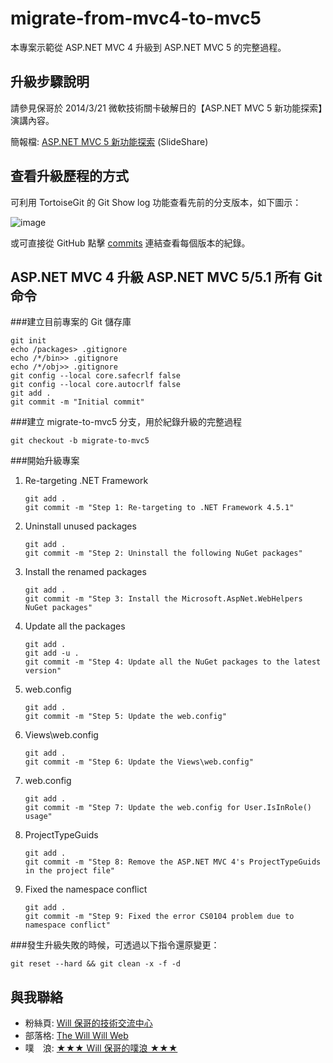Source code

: migrate-from-mvc4-to-mvc5
=========================

本專案示範從 ASP.NET MVC 4 升級到 ASP.NET MVC 5 的完整過程。

升級步驟說明
-------------

請參見保哥於 2014/3/21 微軟技術關卡破解日的【ASP.NET MVC 5 新功能探索】演講內容。

簡報檔: [ASP.NET MVC 5 新功能探索](http://bit.ly/aspnet-mvc-5-whats-new) (SlideShare)

查看升級歷程的方式
-------------------

可利用 TortoiseGit 的 Git Show log 功能查看先前的分支版本，如下圖示：

![image](https://f.cloud.github.com/assets/88981/2482996/eef4dc7a-b0f7-11e3-995e-e24e0168f5b7.png)

或可直接從 GitHub 點擊 [commits](https://github.com/doggy8088/migrate-from-mvc4-to-mvc5/commits/master) 連結查看每個版本的紀錄。

ASP.NET MVC 4 升級 ASP.NET MVC 5/5.1 所有 Git 命令
---------------------------------------------------

###建立目前專案的 Git 儲存庫

```
git init
echo /packages> .gitignore
echo /*/bin>> .gitignore
echo /*/obj>> .gitignore
git config --local core.safecrlf false
git config --local core.autocrlf false
git add .
git commit -m "Initial commit"
```

###建立 migrate-to-mvc5 分支，用於紀錄升級的完整過程

```
git checkout -b migrate-to-mvc5
```

###開始升級專案

1. Re-targeting .NET Framework

    ```
    git add .
    git commit -m "Step 1: Re-targeting to .NET Framework 4.5.1"
    ```

2. Uninstall unused packages

    ```
    git add .
    git commit -m "Step 2: Uninstall the following NuGet packages"
    ```

3. Install the renamed packages

    ```
    git add .
    git commit -m "Step 3: Install the Microsoft.AspNet.WebHelpers NuGet packages"
    ```

4. Update all the packages

    ```
    git add .
    git add -u .
    git commit -m "Step 4: Update all the NuGet packages to the latest version"
    ```

5. web.config

    ```
    git add .
    git commit -m "Step 5: Update the web.config"
    ```

6. Views\web.config

    ```
    git add .
    git commit -m "Step 6: Update the Views\web.config"
    ```

7. web.config

    ```
    git add .
    git commit -m "Step 7: Update the web.config for User.IsInRole() usage"
    ```

8. ProjectTypeGuids

    ```
    git add .
    git commit -m "Step 8: Remove the ASP.NET MVC 4's ProjectTypeGuids in the project file"
    ```

9. Fixed the namespace conflict

    ```
    git add .
    git commit -m "Step 9: Fixed the error CS0104 problem due to namespace conflict"
    ```

###發生升級失敗的時候，可透過以下指令還原變更：

```
git reset --hard && git clean -x -f -d
```

與我聯絡
---------

* 粉絲頁: [Will 保哥的技術交流中心](https://www.facebook.com/will.fans)
* 部落格: [The Will Will Web](http://blog.miniasp.com/)
* 噗　浪: [★★★ Will 保哥的噗浪 ★★★](http://www.plurk.com/willh/invite)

• • • • • • •

Please copy every line of the data that carries the string "false".

**Response area**
git config --local core.safecrlf false
git config --local core.autocrlf false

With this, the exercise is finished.